On Tue, 11 Apr 2023, Neil Anuskiewicz wrote:
If DMARC can protect domains from spoofing which I believe ends up costing over $14 billion per year. Forget about the $14 billion and think how this crime spree affects people’s view ....

But it obviously can't do that, and what it does do happens at considerable cost.

I don't know where that $14B number came from but I am reasonably sure someone pulled it out of his, er, hat. WHen people talk abbout "spoofing", they might mean exact domain impersonation or they might mean lookalikes, or as likely as not mail where the body impersonates someone and the From address is totally unrelated since, as Dave Crocker often reminds us, most users don't look at the return address and a lot of mail software doesn't even show it. DMARC only addresses one modest part of that.

If you are someone like Paypal or a big bank, and you have full control over all the routes of your mail, AND IT DOES NOT MATTER IF YOUR MAIL GETS LOST, p=reject makes sense. The farther from that you are, the less sense it makes and the higher the costs you impose on other people. People chronically forget the capitalized part when thinking about the tradeoffs.

There are lots and lots of examples of real costs that DMARC imposes on real people that have nothing to do with mailing lists.
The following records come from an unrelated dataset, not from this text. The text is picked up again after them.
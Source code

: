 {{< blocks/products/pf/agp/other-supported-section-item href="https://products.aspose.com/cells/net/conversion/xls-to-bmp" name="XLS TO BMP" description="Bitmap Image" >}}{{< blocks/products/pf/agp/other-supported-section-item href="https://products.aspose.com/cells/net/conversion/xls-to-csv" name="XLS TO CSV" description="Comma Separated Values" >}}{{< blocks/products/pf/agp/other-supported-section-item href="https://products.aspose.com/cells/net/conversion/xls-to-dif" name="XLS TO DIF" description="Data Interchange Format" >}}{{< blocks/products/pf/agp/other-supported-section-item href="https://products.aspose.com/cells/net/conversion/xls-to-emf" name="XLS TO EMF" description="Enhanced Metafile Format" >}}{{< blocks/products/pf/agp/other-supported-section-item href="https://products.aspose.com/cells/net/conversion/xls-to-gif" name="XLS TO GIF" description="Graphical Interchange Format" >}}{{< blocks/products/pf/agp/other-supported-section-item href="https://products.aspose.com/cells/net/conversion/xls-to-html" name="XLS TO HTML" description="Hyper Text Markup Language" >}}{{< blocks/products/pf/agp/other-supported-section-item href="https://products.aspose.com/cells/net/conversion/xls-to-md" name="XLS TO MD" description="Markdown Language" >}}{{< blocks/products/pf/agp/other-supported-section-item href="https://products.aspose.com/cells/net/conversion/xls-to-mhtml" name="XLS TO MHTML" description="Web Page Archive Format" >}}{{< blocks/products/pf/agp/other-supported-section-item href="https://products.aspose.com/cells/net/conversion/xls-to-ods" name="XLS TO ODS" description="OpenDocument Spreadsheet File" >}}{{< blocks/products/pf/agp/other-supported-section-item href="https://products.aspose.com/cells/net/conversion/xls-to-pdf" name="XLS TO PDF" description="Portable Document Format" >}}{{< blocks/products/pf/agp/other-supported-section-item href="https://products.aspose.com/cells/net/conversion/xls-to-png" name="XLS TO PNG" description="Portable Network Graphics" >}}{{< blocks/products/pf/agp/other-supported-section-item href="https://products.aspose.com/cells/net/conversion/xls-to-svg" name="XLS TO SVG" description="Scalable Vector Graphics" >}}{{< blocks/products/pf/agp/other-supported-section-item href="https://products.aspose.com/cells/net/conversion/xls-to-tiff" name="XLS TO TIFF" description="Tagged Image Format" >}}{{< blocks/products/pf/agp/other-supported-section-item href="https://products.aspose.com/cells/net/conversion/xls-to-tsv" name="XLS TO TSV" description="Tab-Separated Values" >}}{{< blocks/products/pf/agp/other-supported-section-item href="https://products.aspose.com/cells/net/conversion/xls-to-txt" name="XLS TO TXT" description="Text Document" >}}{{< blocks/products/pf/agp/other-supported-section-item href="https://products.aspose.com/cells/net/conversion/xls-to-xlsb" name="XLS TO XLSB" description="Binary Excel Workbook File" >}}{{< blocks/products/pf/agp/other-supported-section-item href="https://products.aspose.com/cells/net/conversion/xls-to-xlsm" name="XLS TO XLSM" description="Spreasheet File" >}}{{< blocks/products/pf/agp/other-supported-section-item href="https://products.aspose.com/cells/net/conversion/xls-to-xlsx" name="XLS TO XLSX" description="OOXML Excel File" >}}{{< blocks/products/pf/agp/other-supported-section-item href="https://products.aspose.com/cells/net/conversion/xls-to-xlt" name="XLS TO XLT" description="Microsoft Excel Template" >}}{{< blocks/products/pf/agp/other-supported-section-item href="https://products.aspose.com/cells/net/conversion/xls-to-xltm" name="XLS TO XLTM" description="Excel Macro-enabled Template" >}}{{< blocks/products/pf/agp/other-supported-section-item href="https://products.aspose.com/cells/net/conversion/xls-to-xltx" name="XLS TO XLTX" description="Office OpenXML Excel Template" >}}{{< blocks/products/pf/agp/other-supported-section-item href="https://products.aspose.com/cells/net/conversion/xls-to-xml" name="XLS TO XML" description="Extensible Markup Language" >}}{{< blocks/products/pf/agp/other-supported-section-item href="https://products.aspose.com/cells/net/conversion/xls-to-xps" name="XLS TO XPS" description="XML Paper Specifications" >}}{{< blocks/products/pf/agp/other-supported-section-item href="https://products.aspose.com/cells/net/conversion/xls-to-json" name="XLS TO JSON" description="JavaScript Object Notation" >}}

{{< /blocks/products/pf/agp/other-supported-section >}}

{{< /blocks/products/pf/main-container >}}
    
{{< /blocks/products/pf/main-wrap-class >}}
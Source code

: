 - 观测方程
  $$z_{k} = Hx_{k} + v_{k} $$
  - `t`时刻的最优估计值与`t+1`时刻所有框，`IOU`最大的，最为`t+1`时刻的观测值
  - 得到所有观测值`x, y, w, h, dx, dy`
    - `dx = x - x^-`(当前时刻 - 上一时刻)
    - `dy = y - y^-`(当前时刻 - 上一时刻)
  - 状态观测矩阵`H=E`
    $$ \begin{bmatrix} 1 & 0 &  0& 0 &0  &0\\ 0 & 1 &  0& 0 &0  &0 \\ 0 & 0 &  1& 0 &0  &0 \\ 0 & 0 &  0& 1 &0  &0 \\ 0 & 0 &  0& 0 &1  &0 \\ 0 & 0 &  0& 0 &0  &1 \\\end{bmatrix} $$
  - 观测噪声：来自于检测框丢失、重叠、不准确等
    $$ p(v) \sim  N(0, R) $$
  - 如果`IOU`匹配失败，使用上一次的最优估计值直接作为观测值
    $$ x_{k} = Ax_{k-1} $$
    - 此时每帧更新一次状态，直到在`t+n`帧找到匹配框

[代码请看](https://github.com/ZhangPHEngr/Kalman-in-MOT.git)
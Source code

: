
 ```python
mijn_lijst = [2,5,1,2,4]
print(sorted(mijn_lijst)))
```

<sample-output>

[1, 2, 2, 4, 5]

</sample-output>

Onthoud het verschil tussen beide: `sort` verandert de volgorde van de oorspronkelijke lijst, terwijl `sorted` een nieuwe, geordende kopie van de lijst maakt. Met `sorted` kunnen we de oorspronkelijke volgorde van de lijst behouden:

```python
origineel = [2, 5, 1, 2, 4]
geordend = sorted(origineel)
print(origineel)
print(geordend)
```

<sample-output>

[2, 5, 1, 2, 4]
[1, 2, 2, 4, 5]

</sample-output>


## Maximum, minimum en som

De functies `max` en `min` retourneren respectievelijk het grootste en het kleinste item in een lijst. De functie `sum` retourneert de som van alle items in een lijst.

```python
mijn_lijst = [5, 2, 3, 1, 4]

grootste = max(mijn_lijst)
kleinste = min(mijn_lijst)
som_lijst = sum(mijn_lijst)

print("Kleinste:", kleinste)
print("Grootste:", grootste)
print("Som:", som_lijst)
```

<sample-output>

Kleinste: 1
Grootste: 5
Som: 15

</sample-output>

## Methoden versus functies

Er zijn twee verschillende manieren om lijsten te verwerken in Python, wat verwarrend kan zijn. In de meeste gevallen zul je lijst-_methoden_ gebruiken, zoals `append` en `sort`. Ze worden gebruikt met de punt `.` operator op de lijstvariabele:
I used to handle the mail for my local town government. Many of the users asked me to forward their town addresses to Gmail acounts. In 2020 I noticed in my logs that mail from the US Census Bureau was getting lost due to DMARC rejects when I forwarded it. The Census had implemented DMARC in the cheapest possible way, a bunch of SPF records and no DKIM. Losing that mail was a big deal -- this was in preparation for the 2020 census enumeration, and towns care deeply about that since a decade of revenue sharing depends on the census count.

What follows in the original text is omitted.